Curious Dr. George | Plumbing the Core and Nibbling at the Margins of Cancer

PARIS Test Uses Lab-Grown Mini-Tumors to Find a Patient’s Best Treatment

Curious Dr. George Cancer Commons Editor in Chief George Lundberg, MD, is the face and curator of this invitation-only column

Carla Grandori, MD, PhD
Founder and CEO of SEngine Precision Medicine

The U.S. Food and Drug Administration (FDA) has approved hundreds of drugs for the treatment of cancer. However, some approved drugs are more effective for certain patients than others. Our curious Dr. George asks Carla Grandori, MD, PhD, Founder and CEO of SEngine Precision Medicine, about her company’s test to detect which drugs are likely to be most effective for a given patient’s solid tumor.

Curious Dr. George: Too often, the FDA approves drugs that are not effective, and there is a serious lag from the beginning of their use until discovery that the drug is without benefit. For solid tumors, your company’s PARIS Test purports to detect which drugs will not work and which are likely to be effective. How exactly does it work? How might a physician and a patient access it?

Carla Grandori, MD, PhD: As physicians and patients unfortunately know firsthand, cancer treatment usually means a series of therapies over the course of years. Often a patient doesn’t respond to a course of treatment; sometimes they do, but disease later recurs anyway. It can feel like trial-and-error, with time slipping away and frightening degrees of uncertainty.

The concept of personalized medicine has generated a lot of excitement within the cancer community, with the implication that there has to be a way to figure out the best course of treatment for each individual. The field has made notable progress in certain cases, but most efforts are looking to define new buckets for patient cohorts, like carriers of a specific mutation. The DNA approach can find a therapeutic match for only 17% of patients’ DNA. That’s important, but how about the remaining 83% of patients? Also, often a patient’s cancer has multiple mutations—which one is actionable, and when? What about the many factors behind disease progression and the unique genetic background of each patient, all so complex to translate into therapies?
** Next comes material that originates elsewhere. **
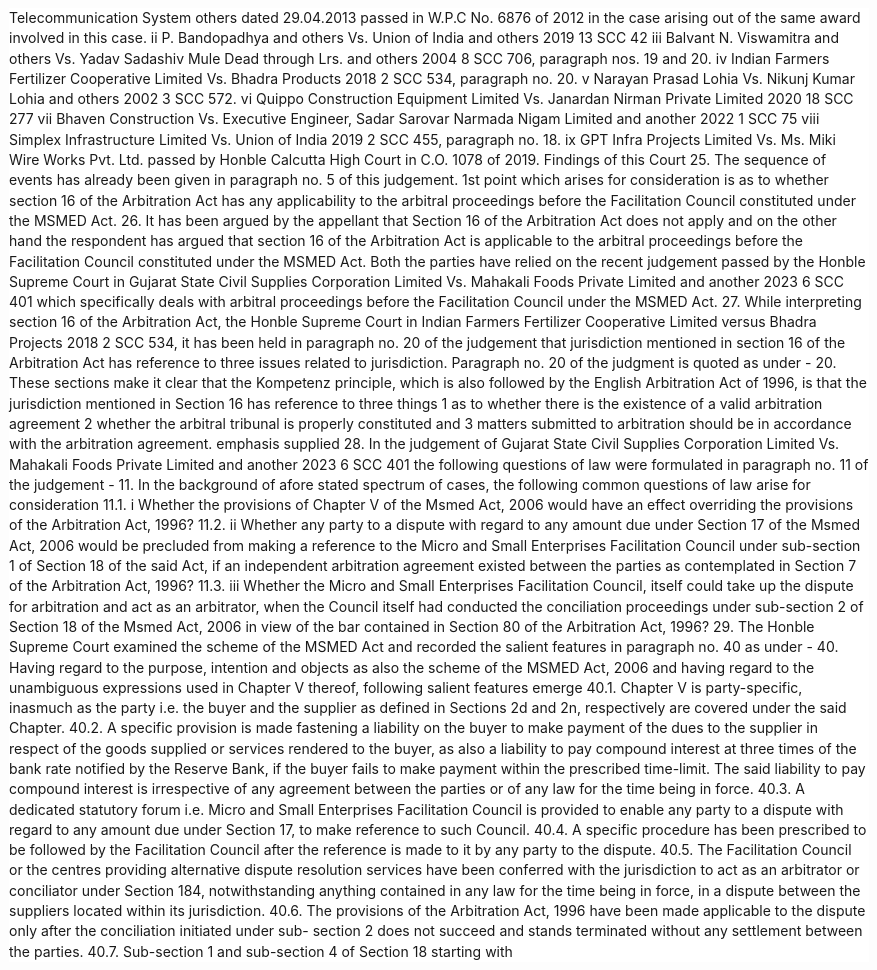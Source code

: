 Telecommunication System  others dated 29.04.2013 passed in W.P.C No. 6876 of 2012 in the case arising out of the same award involved in this case. ii P. Bandopadhya and others Vs. Union of India and others 2019 13 SCC 42 iii Balvant N. Viswamitra and others Vs. Yadav Sadashiv Mule Dead through Lrs. and others 2004 8 SCC 706, paragraph nos. 19 and 20. iv Indian Farmers Fertilizer Cooperative Limited Vs. Bhadra Products 2018 2 SCC 534, paragraph no. 20. v Narayan Prasad Lohia Vs. Nikunj Kumar Lohia and others 2002 3 SCC 572. vi Quippo Construction Equipment Limited Vs. Janardan Nirman Private Limited 2020 18 SCC 277 vii Bhaven Construction Vs. Executive Engineer, Sadar Sarovar Narmada Nigam Limited and another 2022 1 SCC 75 viii Simplex Infrastructure Limited Vs. Union of India 2019 2 SCC 455, paragraph no. 18. ix GPT Infra Projects Limited Vs. Ms. Miki Wire Works Pvt. Ltd. passed by Honble Calcutta High Court in C.O. 1078 of 2019. Findings of this Court 25. The sequence of events has already been given in paragraph no. 5 of this judgement. 1st point which arises for consideration is as to whether section 16 of the Arbitration Act has any applicability to the arbitral proceedings before the Facilitation Council constituted under the MSMED Act. 26. It has been argued by the appellant that Section 16 of the Arbitration Act does not apply and on the other hand the respondent has argued that section 16 of the Arbitration Act is applicable to the arbitral proceedings before the Facilitation Council constituted under the MSMED Act. Both the parties have relied on the recent judgement passed by the Honble Supreme Court in Gujarat State Civil Supplies Corporation Limited Vs. Mahakali Foods Private Limited and another 2023 6 SCC 401 which specifically deals with arbitral proceedings before the Facilitation Council under the MSMED Act. 27. While interpreting section 16 of the Arbitration Act, the Honble Supreme Court in Indian Farmers Fertilizer Cooperative Limited versus Bhadra Projects 2018 2 SCC 534, it has been held in paragraph no. 20 of the judgement that jurisdiction mentioned in section 16 of the Arbitration Act has reference to three issues related to jurisdiction. Paragraph no. 20 of the judgment is quoted as under - 20. These sections make it clear that the Kompetenz principle, which is also followed by the English Arbitration Act of 1996, is that the jurisdiction mentioned in Section 16 has reference to three things 1 as to whether there is the existence of a valid arbitration agreement 2 whether the arbitral tribunal is properly constituted and 3 matters submitted to arbitration should be in accordance with the arbitration agreement. emphasis supplied 28. In the judgement of Gujarat State Civil Supplies Corporation Limited Vs. Mahakali Foods Private Limited and another 2023 6 SCC 401 the following questions of law were formulated in paragraph no. 11 of the judgement - 11. In the background of afore stated spectrum of cases, the following common questions of law arise for consideration 11.1. i Whether the provisions of Chapter V of the Msmed Act, 2006 would have an effect overriding the provisions of the Arbitration Act, 1996? 11.2. ii Whether any party to a dispute with regard to any amount due under Section 17 of the Msmed Act, 2006 would be precluded from making a reference to the Micro and Small Enterprises Facilitation Council under sub-section 1 of Section 18 of the said Act, if an independent arbitration agreement existed between the parties as contemplated in Section 7 of the Arbitration Act, 1996? 11.3. iii Whether the Micro and Small Enterprises Facilitation Council, itself could take up the dispute for arbitration and act as an arbitrator, when the Council itself had conducted the conciliation proceedings under sub-section 2 of Section 18 of the Msmed Act, 2006 in view of the bar contained in Section 80 of the Arbitration Act, 1996? 29. The Honble Supreme Court examined the scheme of the MSMED Act and recorded the salient features in paragraph no. 40 as under - 40. Having regard to the purpose, intention and objects as also the scheme of the MSMED Act, 2006 and having regard to the unambiguous expressions used in Chapter V thereof, following salient features emerge 40.1. Chapter V is party-specific, inasmuch as the party i.e. the buyer and the supplier as defined in Sections 2d and 2n, respectively are covered under the said Chapter. 40.2. A specific provision is made fastening a liability on the buyer to make payment of the dues to the supplier in respect of the goods supplied or services rendered to the buyer, as also a liability to pay compound interest at three times of the bank rate notified by the Reserve Bank, if the buyer fails to make payment within the prescribed time-limit. The said liability to pay compound interest is irrespective of any agreement between the parties or of any law for the time being in force. 40.3. A dedicated statutory forum i.e. Micro and Small Enterprises Facilitation Council is provided to enable any party to a dispute with regard to any amount due under Section 17, to make reference to such Council. 40.4. A specific procedure has been prescribed to be followed by the Facilitation Council after the reference is made to it by any party to the dispute. 40.5. The Facilitation Council or the centres providing alternative dispute resolution services have been conferred with the jurisdiction to act as an arbitrator or conciliator under Section 184, notwithstanding anything contained in any law for the time being in force, in a dispute between the suppliers located within its jurisdiction. 40.6. The provisions of the Arbitration Act, 1996 have been made applicable to the dispute only after the conciliation initiated under sub- section 2 does not succeed and stands terminated without any settlement between the parties. 40.7. Sub-section 1 and sub-section 4 of Section 18 starting with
This leads to the most heartbreaking consideration: what if the best treatments for a specific patient sat ready in a pharmacy, but no one realized they were right? That’s what inspired us to create the PARIS Test, named for the warrior from Greek mythology who defeated his rival by finding the weakness in Achilles’ heel.

Our concept is to derive tumor organoids from a patient, so they reflect the actual characteristics of that individual’s disease, then use them to screen an array of potential therapies from our library of cancer drugs.
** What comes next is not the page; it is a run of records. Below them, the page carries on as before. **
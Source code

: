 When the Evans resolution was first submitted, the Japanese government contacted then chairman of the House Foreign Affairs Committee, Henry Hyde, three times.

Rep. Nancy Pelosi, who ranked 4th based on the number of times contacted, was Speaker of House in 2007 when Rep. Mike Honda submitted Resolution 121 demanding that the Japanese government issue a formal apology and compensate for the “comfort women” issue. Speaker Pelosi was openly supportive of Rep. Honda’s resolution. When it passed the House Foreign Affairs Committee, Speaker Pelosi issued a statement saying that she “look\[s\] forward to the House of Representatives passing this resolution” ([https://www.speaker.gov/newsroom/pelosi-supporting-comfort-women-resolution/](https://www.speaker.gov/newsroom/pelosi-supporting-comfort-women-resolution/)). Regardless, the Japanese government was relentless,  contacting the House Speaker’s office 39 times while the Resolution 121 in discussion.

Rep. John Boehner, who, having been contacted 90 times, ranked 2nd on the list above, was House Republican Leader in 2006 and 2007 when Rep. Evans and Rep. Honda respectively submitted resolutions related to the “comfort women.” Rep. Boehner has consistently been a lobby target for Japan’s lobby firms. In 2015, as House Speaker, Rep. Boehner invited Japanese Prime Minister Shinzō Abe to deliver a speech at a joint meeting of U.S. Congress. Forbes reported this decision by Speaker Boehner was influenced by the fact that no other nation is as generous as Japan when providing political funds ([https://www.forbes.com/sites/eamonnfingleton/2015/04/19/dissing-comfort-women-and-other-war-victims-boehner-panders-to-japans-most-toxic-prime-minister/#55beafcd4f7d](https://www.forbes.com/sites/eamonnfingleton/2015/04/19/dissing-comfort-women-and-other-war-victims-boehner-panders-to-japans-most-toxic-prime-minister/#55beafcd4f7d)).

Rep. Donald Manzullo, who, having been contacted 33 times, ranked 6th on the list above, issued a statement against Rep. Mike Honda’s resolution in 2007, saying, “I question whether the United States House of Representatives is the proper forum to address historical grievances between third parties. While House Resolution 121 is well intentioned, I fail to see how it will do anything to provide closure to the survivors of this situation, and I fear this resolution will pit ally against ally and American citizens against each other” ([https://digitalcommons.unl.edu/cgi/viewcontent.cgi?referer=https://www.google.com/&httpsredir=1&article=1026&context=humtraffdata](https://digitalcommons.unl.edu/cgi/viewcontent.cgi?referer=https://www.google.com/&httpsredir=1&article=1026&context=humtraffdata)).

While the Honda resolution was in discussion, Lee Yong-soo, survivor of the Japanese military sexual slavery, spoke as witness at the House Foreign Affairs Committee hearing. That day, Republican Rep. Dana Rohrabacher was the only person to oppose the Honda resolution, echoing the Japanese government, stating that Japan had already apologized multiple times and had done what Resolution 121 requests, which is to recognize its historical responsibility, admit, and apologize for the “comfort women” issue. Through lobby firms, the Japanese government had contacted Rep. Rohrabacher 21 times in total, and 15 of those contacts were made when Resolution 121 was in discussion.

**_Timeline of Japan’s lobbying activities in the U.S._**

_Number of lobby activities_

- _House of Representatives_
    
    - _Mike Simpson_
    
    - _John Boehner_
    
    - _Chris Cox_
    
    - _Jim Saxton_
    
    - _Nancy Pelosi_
The way it works is, a patient or their care team shares some basic information with our CLIA-certified lab in Seattle, WA, so we can prepare instructions for an oncologist to collect appropriate biopsies (ideally four in total), surgical excision (~1 cm3), or body fluid ( more than 250 ml). Once we’ve received the sample, we use it to grow the 3D organoids, and leverage robotics to quickly screen hundreds of cancer drugs and combinations. Data produced from this process is analyzed through our informatics pipeline and combined with DNA sequencing for context, to produce an actionable report for oncologists with treatment recommendations and the rationale behind those choices. These reports get delivered to doctors in two to six weeks, and studies have shown their strong predictive power—more than 70% of patients’ clinical responses match the PARIS Test results.

Sometimes, the report confirms that the standard of care is the best way forward. But often we discover new options that can change a person’s life. One example we’re very proud of was summarized in a recently published case study for a patient we encountered who was in rapid decline and in hospice after failing standard-of-care treatments for her low-grade serous ovarian cancer (LGSOC). The PARIS Test identified the best course as a series of therapies that were approved as targeted lymphoma or lung cancer treatments, with little or no clinical evidence that anyone had even tried them in LGSOC. Through this personalized and targeted course of treatment, her symptoms reversed and she has experienced several years of stable disease.

Having now learned from hundreds of PARIS Test results from different patients, the most encouraging findings are that cancers, despite their chemoresistance, will still harbor unique sensitivities to very specific targeted treatments. Often, these unique cancer Achille’s heels are not obviously predicted from just DNA or RNA testing. These results and the many patients who have benefited from the PARIS Test indicate much hope for cancer patients—and the more medicines we will have, the higher the chance of finding a match for every patient’s cancer.